◆ Data records:
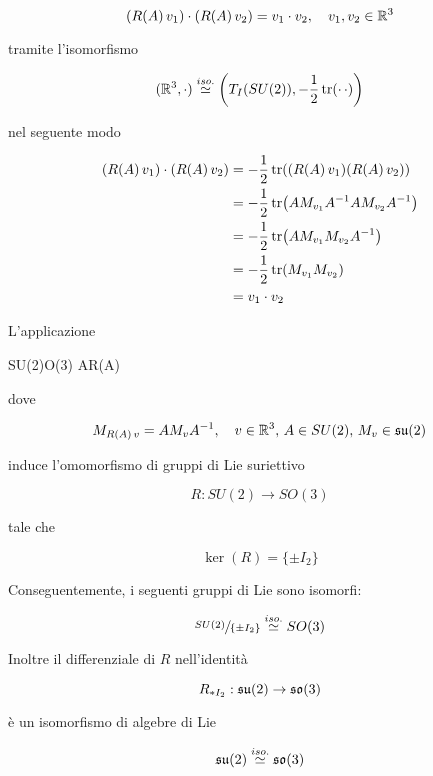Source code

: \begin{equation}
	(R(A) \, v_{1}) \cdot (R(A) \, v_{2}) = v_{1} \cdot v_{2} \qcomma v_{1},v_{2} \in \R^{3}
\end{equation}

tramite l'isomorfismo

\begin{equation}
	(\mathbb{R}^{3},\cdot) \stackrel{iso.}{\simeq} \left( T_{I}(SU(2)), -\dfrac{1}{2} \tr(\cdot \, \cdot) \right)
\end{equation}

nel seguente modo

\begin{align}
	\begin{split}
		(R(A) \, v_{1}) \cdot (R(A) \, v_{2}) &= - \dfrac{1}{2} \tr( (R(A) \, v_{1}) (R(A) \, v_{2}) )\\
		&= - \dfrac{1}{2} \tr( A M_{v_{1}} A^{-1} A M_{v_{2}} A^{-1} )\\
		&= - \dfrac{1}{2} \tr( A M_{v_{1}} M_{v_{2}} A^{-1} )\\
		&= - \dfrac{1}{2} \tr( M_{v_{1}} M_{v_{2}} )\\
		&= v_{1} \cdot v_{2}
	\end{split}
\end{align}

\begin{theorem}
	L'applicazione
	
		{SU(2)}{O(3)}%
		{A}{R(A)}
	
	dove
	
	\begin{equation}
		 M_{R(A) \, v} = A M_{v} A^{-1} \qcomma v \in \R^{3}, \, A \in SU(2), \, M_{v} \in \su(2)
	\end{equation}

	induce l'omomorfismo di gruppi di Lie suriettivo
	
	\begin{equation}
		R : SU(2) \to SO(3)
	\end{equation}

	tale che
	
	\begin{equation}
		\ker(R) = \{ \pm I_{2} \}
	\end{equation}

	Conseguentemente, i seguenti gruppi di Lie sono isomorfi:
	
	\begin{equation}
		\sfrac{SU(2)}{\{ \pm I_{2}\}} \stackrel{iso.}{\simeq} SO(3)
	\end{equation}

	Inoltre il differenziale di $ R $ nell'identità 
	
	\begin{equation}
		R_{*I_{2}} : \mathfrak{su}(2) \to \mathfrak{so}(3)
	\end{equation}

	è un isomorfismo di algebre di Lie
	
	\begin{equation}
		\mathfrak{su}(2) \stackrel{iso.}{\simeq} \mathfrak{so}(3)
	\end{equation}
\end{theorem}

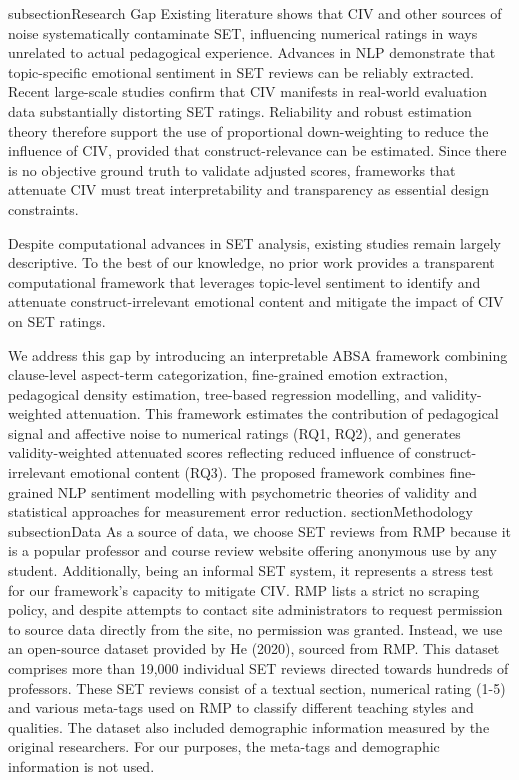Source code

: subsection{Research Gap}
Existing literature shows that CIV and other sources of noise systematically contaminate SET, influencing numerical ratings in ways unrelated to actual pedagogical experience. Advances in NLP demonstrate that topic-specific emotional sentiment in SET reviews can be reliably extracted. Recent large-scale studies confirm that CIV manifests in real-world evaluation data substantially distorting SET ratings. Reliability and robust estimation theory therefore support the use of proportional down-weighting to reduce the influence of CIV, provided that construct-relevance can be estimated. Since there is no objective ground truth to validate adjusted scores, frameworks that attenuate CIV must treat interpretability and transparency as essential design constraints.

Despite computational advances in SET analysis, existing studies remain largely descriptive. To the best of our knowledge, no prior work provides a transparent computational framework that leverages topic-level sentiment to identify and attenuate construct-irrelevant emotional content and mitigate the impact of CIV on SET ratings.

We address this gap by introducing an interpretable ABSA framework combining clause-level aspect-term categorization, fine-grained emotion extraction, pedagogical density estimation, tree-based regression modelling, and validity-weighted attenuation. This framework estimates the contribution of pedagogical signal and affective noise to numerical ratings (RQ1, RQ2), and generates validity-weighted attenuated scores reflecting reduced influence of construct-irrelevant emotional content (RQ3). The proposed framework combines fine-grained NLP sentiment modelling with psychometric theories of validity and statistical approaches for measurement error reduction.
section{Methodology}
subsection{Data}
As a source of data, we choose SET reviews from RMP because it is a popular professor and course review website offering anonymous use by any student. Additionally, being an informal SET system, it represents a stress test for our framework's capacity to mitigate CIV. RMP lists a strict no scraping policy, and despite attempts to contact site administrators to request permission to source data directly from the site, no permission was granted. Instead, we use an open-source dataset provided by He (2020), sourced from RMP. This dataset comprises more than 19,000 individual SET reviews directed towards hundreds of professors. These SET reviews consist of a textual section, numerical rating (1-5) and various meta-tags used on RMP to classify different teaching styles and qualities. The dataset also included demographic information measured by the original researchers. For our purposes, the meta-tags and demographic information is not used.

◆ Exercise details: Each line above that includes "qcomma" should be shown.

◆ Exercise response:
	(R(A) \, v_{1}) \cdot (R(A) \, v_{2}) = v_{1} \cdot v_{2} \qcomma v_{1},v_{2} \in \R^{3}
		 M_{R(A) \, v} = A M_{v} A^{-1} \qcomma v \in \R^{3}, \, A \in SU(2), \, M_{v} \in \su(2)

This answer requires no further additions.